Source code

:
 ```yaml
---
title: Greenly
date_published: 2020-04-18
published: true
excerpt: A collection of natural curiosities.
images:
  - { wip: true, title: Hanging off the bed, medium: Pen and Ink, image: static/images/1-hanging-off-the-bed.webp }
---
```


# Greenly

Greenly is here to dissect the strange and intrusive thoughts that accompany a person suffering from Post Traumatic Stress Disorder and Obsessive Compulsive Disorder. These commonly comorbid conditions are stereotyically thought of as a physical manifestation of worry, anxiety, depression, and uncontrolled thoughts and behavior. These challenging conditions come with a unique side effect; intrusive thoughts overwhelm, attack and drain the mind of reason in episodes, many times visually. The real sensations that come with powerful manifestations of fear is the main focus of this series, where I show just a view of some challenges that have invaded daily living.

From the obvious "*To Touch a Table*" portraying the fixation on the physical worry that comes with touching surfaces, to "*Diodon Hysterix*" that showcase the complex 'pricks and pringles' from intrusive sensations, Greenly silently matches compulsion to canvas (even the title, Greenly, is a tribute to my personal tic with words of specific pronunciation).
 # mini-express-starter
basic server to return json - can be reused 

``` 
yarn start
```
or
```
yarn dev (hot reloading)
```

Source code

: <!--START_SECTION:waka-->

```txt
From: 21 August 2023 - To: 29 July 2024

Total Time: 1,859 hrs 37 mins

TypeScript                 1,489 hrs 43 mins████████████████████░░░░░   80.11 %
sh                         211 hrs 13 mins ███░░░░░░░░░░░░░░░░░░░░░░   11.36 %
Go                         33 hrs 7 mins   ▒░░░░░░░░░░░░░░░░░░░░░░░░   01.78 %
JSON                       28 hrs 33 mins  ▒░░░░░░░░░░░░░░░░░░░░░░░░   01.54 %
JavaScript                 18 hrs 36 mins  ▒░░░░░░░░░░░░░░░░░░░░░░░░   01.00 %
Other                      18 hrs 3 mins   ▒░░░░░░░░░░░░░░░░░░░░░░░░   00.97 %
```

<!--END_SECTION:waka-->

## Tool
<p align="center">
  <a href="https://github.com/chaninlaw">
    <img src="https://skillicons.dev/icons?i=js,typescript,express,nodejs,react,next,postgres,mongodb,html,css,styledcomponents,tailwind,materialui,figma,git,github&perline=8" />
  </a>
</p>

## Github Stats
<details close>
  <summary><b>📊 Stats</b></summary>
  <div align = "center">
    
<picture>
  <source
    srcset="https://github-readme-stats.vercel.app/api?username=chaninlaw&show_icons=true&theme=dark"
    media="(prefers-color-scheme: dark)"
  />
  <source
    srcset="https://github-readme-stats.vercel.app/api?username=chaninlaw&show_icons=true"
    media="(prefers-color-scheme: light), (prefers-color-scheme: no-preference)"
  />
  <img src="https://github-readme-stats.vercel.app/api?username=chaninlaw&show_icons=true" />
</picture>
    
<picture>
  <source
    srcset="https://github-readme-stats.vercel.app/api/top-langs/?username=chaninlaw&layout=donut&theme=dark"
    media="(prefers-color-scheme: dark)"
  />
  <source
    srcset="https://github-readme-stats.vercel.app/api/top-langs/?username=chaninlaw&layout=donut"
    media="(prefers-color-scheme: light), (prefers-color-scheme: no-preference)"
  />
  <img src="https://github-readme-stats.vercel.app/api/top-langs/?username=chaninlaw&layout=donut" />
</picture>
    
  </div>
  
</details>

----------

_Instructions to follow_:
Once more and in full, please write out the listing above exactly.

_Output for this task_:
Source code

:
 ```yaml
---
title: Greenly
date_published: 2020-04-18
published: true
excerpt: A collection of natural curiosities.
images:
  - { wip: true, title: Hanging off the bed, medium: Pen and Ink, image: static/images/1-hanging-off-the-bed.webp }
---
```


# Greenly

Greenly is here to dissect the strange and intrusive thoughts that accompany a person suffering from Post Traumatic Stress Disorder and Obsessive Compulsive Disorder. These commonly comorbid conditions are stereotyically thought of as a physical manifestation of worry, anxiety, depression, and uncontrolled thoughts and behavior. These challenging conditions come with a unique side effect; intrusive thoughts overwhelm, attack and drain the mind of reason in episodes, many times visually. The real sensations that come with powerful manifestations of fear is the main focus of this series, where I show just a view of some challenges that have invaded daily living.

From the obvious "*To Touch a Table*" portraying the fixation on the physical worry that comes with touching surfaces, to "*Diodon Hysterix*" that showcase the complex 'pricks and pringles' from intrusive sensations, Greenly silently matches compulsion to canvas (even the title, Greenly, is a tribute to my personal tic with words of specific pronunciation).
 # mini-express-starter
basic server to return json - can be reused 

``` 
yarn start
```
or
```
yarn dev (hot reloading)
```

Source code

: <!--START_SECTION:waka-->

```txt
From: 21 August 2023 - To: 29 July 2024

Total Time: 1,859 hrs 37 mins

TypeScript                 1,489 hrs 43 mins████████████████████░░░░░   80.11 %
sh                         211 hrs 13 mins ███░░░░░░░░░░░░░░░░░░░░░░   11.36 %
Go                         33 hrs 7 mins   ▒░░░░░░░░░░░░░░░░░░░░░░░░   01.78 %
JSON                       28 hrs 33 mins  ▒░░░░░░░░░░░░░░░░░░░░░░░░   01.54 %
JavaScript                 18 hrs 36 mins  ▒░░░░░░░░░░░░░░░░░░░░░░░░   01.00 %
Other                      18 hrs 3 mins   ▒░░░░░░░░░░░░░░░░░░░░░░░░   00.97 %
```

<!--END_SECTION:waka-->

## Tool
<p align="center">
  <a href="https://github.com/chaninlaw">
    <img src="https://skillicons.dev/icons?i=js,typescript,express,nodejs,react,next,postgres,mongodb,html,css,styledcomponents,tailwind,materialui,figma,git,github&perline=8" />
  </a>
</p>

## Github Stats
<details close>
  <summary><b>📊 Stats</b></summary>
  <div align = "center">
    
<picture>
  <source
    srcset="https://github-readme-stats.vercel.app/api?username=chaninlaw&show_icons=true&theme=dark"
    media="(prefers-color-scheme: dark)"
  />
  <source
    srcset="https://github-readme-stats.vercel.app/api?username=chaninlaw&show_icons=true"
    media="(prefers-color-scheme: light), (prefers-color-scheme: no-preference)"
  />
  <img src="https://github-readme-stats.vercel.app/api?username=chaninlaw&show_icons=true" />
</picture>
    
<picture>
  <source
    srcset="https://github-readme-stats.vercel.app/api/top-langs/?username=chaninlaw&layout=donut&theme=dark"
    media="(prefers-color-scheme: dark)"
  />
  <source
    srcset="https://github-readme-stats.vercel.app/api/top-langs/?username=chaninlaw&layout=donut"
    media="(prefers-color-scheme: light), (prefers-color-scheme: no-preference)"
  />
  <img src="https://github-readme-stats.vercel.app/api/top-langs/?username=chaninlaw&layout=donut" />
</picture>
    
  </div>
  
</details>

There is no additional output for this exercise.